= Thomas Harrison (minister) =

English nonconformist minister

Thomas Harrison (1 March 1619 – August 1682) was an English nonconformist minister.

==Life==
Harrison was born at Kingston upon Hull, East Riding of Yorkshire, the son of Robert Harrison, merchant. He matriculated as a pensioner at Sidney Sussex College, Cambridge, on 12 April 1634, aged sixteen, and graduated BA in 1638.

Harrison travelled to New England by 1640, and there trained up to the ministry. He became chaplain to Sir William Berkeley, Governor of Virginia, an enemy of the puritans. The governor, with Harrison’s help, expelled from Virginia certain ministers who held extreme views, and their expulsion was followed by a disastrous rising among the Indians. This was held by many, Harrison included, to be a judgment of Providence against the persecutors of the expelled preachers.

Thus Harrison's change of views occasioned his dismissal, and he moved to New England near his brothers, where he married Dorothy Symonds. He then came to London, and, obtaining some fame as a preacher, was chosen about 1650 to succeed Dr. Thomas Goodwin in his gathered church at St Dunstan-in-the-East. Here he remained for a few years, after which he removed to Bromborough Hall, Wirrall, Cheshire. By 1655 he was widowed.

In 1657 he accompanied Henry Cromwell, when he went to Ireland as lord-lieutenant. He lived in Cromwell's family, and preached at Christ Church, Dublin. In 1659, he married Katherine Bradshaw. At The Restoration he left Ireland, and settled in Chester, preaching to large congregations in the cathedral, till he was silenced by the Act of Uniformity 1662. From a list of graduates at Cambridge from 10 October 1660 to 10 October 1661, it appears that Harrison took his D.D. there; but according to Calamy (Account, p. 607) he received it at Dublin. After the passing of the Act of Uniformity he returned to Dublin, and founded a flourishing dissenting church of congregational views. He is thought to have had a son in 1666, named Isaiah, who became a patriarch of the Harrison family of Virginia in the Shenandoah Valley.

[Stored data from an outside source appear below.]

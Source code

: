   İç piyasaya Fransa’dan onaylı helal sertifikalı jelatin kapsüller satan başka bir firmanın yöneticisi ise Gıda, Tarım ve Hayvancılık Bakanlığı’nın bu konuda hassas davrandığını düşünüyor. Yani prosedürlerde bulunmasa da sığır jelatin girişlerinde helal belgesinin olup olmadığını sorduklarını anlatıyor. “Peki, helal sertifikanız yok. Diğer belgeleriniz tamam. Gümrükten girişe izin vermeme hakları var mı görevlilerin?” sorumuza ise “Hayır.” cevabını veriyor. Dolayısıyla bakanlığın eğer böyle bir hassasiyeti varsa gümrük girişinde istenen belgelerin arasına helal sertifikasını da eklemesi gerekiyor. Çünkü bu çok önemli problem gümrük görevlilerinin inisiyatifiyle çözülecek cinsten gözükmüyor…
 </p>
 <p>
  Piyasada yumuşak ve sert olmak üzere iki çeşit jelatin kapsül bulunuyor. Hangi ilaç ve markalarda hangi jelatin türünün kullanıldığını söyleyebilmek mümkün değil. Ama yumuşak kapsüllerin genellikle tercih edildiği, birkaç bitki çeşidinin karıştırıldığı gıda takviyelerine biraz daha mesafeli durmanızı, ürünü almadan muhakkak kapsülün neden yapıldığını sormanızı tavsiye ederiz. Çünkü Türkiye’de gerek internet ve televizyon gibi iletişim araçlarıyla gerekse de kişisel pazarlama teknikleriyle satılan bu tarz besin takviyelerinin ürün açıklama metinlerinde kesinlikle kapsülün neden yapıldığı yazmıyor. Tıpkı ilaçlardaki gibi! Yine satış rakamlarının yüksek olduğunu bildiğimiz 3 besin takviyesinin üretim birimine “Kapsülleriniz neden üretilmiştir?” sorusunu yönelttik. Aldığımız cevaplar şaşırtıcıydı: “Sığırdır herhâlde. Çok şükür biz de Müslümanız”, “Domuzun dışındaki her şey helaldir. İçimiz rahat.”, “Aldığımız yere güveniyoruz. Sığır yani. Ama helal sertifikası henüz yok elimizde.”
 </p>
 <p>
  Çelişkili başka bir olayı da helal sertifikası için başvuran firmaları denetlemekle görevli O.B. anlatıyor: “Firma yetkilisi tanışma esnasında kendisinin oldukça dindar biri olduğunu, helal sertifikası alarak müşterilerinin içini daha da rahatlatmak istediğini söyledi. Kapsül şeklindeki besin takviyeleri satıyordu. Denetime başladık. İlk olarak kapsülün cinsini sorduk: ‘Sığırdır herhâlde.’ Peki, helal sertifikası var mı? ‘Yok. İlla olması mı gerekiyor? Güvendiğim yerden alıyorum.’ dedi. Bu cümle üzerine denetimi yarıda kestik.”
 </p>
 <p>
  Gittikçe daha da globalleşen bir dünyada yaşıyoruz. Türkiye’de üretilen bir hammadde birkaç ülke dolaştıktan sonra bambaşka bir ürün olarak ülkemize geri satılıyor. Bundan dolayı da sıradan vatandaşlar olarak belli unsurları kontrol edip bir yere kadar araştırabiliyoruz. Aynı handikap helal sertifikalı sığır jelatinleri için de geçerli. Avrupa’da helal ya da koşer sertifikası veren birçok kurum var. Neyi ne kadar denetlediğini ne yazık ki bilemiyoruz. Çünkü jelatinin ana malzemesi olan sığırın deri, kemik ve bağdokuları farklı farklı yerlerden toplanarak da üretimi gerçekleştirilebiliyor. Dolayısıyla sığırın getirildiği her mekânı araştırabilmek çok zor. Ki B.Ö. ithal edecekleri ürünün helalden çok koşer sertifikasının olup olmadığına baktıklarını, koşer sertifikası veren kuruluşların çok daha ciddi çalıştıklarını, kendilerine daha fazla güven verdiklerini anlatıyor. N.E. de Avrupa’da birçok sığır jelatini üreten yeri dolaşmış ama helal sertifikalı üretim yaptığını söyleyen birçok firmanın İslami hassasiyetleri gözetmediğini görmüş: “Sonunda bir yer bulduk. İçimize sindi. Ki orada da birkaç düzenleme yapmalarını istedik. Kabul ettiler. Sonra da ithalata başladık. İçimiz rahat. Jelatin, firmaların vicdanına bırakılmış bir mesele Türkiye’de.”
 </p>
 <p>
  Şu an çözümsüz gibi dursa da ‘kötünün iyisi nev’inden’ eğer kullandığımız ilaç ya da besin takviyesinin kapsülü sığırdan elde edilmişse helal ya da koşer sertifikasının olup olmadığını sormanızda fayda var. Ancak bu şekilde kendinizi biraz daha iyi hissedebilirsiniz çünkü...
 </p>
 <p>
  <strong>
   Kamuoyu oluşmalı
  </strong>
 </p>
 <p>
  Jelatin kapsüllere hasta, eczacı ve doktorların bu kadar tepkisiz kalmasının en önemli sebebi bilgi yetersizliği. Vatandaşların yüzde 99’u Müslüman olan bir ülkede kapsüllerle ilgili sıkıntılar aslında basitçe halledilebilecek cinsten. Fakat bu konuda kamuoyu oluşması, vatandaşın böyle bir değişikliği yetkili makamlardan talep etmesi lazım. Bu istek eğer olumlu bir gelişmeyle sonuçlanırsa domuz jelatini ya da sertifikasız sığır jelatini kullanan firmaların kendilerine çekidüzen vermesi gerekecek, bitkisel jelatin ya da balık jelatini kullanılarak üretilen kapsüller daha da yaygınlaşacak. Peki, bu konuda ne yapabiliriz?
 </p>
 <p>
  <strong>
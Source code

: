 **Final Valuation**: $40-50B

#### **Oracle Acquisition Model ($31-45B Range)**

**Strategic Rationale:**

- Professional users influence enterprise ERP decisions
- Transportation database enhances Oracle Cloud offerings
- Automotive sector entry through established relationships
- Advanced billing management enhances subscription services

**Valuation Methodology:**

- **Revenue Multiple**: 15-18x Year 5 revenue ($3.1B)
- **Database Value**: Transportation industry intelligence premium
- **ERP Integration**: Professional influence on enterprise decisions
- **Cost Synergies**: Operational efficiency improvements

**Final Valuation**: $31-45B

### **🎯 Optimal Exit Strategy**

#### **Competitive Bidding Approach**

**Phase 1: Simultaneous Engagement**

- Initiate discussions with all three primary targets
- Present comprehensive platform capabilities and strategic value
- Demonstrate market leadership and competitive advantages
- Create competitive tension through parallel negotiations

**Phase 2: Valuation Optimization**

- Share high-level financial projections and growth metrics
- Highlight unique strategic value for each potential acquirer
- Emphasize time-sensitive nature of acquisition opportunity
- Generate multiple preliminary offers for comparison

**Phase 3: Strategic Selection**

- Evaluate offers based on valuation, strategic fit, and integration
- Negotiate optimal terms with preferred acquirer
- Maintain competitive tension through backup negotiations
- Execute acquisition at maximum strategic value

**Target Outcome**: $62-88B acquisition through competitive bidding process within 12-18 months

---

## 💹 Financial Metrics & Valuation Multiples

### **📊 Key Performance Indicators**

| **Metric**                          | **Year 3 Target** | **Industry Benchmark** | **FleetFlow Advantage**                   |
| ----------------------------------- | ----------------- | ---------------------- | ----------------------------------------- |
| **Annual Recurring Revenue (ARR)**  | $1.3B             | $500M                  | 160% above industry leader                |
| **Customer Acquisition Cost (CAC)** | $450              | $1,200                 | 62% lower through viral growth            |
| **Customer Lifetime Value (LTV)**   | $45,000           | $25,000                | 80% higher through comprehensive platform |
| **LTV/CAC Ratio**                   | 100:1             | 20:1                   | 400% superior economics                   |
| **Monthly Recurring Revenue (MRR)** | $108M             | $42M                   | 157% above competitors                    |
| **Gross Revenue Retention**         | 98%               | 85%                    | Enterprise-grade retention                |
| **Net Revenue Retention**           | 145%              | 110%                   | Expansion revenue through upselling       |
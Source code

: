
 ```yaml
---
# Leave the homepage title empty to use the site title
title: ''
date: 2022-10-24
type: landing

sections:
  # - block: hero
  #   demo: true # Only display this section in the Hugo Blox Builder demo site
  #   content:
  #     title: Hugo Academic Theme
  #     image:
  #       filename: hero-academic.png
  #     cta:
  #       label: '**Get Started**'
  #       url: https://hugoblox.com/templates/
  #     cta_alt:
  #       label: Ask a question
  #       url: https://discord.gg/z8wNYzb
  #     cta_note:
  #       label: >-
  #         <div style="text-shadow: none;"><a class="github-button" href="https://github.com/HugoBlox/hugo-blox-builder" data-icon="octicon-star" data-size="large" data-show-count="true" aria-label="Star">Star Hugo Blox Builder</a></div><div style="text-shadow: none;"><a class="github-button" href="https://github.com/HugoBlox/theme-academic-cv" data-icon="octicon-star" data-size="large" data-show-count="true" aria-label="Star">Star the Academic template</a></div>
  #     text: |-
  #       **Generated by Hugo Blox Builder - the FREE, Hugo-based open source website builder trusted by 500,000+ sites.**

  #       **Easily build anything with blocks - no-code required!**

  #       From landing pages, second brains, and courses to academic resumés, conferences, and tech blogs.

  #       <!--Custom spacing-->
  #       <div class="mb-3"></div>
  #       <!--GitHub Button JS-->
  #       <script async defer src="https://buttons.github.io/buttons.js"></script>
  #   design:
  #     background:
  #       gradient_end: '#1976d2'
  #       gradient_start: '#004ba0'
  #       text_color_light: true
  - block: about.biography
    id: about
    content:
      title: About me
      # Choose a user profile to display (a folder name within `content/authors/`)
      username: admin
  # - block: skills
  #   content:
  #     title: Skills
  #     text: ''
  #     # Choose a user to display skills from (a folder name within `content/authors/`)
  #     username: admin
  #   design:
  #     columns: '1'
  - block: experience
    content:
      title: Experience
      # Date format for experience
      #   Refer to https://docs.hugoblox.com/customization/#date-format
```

Thomas’ eloquence and fluency both in prayer and preaching brought him great notoriety, and Calamy states that "he was a complete gentleman, much courted for his conversation". When he died there was a general mourning in Dublin. He left behind him a valuable library, containing many manuscripts, among them a System of Divinity in a large folio written by himself.

He was the minister of the non-conforming congregation at Winetavern St. and Cooke St. in Dublin, from 1670 until his death.

==Family==
Harrison married Dorothy Symonds in 1648 (daughter of Samuel Symonds, deputy governor of Massachusetts); she died in 1655 and he later married Katherine Bradshaw.

==Works==
Harrison published works including:

- Topica Sacra: Spiritual Logick: some brief Hints and Helps to Faith, Meditation, and Prayer, Comfort and Holiness. Communicated at Christ Church, Dublin, in Ireland, London, 1658. It was dedicated to Henry Cromwell. It became popular during the end of the seventeenth century, especially among the poorer classes in Scotland. A second part was added in 1712 by John Hunter, minister of Ayr: this was frequently reprinted. A revised and corrected edition of the first part, under the title of Spiritual Pleadings and Expostulations with God in Prayer, was published by Peter Hall in 1838.
- Old Jacob's Account Cast up, &c.; a Funeral Sermon for Lady Susannah Reynolds, preached at Lawrence Jewry, 13 February 1654
- Threni Hibernici, or Ireland sympathising with England and Scotland in a sad Lamentation for the Loss of their Josiah; a Sermon preached at Christ Church, Dublin, on the Death of Oliver Cromwell, London, 1659, and dedicated to Richard Cromwell.
- An Epistle to the Reader in Lemmata Meditationum, &c. By Philo-Jesus Philo-Carolus, Dublin, 1672.